I don’t know how this ever happened, but in our marriage, I’m the one to go investigate noises. Actually I do know how it happened. One dark and stormy night I heard someone rooting around in the kitchen. I shook him awake and demanded that he go investigate. Instead he rolled over and started snoring. I discovered that the “someone” was a raccoon, but that’s another story.

“What noise?” I ask my now snoring husband.

Then I heard it, a high-pitched BEEP, followed by Lola flinging herself behind the bedside table.

“Hey!” I shook Husband awake, balancing the lamp in my arms. “It’s a smoke alarm.” I slid out of bed, put the lamp back on the table and wrestled into my sleeves-inside-out robe.

I walked down the hallway, listening.

BEEP

“Which one is it?” Husband shouts from the bedroom.

“I don’t know!” I shout back.

He finally gets up and together we wander around the house, pausing under each smoke alarm until we hear the BEEP from the smoke alarm that we are not standing under.

Not actual Husband

Not actual Husband

Husband pinpoints the offender in the dining room but can’t reach it by standing on a chair, so (still in his underwear) out to the garage he goes to retrieve a ladder. He climbs up and takes the battery out. He climbs down and we stumble off to bed.

BEEP

Cursing, Husband climbs back up the ladder to see if he can disconnect it from the electrical wires. He struggles for quite a while and I decide I can help by retrieving the flashlight from the laundry room closet. As soon as I open the door, Lola throws herself on to the bottom shelf of the metal cabinet I put in there. Obviously a three-foot tall dog is not going to fit on a one-foot tall shelf, but this doesn’t stop her from trying. The room is pitch black and she is pitch black and I’m flailing around holding the still-dark flashlight in one hand and trying to grab a body part of hers that will enable me to drag her away from the shelf with the other hand. Then there’s another BEEP, followed by a curse from Husband, followed by Lola redoubling her efforts.

Actual photo of me

Actual photo of me

Eventually I give up and return to the dining room, flipping every light switch along the way. I shine the flashlight at the offending smoke alarm and try to ignore the sound of Lola’s toenails frantically scraping the metal shelf.

Husband still can’t figure out the smoke alarm and asks me to think of where – anywhere – we’d have a nine volt battery we could use.
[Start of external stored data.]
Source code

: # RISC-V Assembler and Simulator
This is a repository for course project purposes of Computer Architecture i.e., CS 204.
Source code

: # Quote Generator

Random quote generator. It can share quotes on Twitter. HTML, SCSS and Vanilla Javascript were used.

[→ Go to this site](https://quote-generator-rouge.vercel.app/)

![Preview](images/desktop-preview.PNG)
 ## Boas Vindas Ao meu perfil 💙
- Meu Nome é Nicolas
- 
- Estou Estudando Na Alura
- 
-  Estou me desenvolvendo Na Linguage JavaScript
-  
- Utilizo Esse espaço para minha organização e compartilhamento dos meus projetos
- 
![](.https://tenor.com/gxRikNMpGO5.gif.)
Just as I’ve resigned myself that it will require a trip to an all-night store, I remember there’s a battery in the sprinkler system. Along the way to the garage, Husband stops long enough to drag Lola out of the laundry closet and shut the door.

We spend the next fifteen minutes with Husband at the top of the ladder, trying and failing to insert the battery into the smoke alarm, over and over again.

Meanwhile, Lola is darting from room to room, knocking into chairs, looking for a new place to hide.

At every BEEP I add my opinion.

BEEP “I’m pretty sure the battery goes the other way.”
BEEP “I’m very sure the battery goes the other way.”
BEEP “TRY IT THE OTHER WAY!”

I take a deep breath and turn my head away, vowing not to lose my temper again. I look at the bank of windows behind us and renew my vow from last week, to buy curtains this week.

Then, my focus changes and I see the scene that all my neighbors can see; Husband in his underwear, standing at the top of a ladder, with me shining a spotlight on him.

A Killer New Home

This new house of mine is trying to kill me, but I’m being stoic about it.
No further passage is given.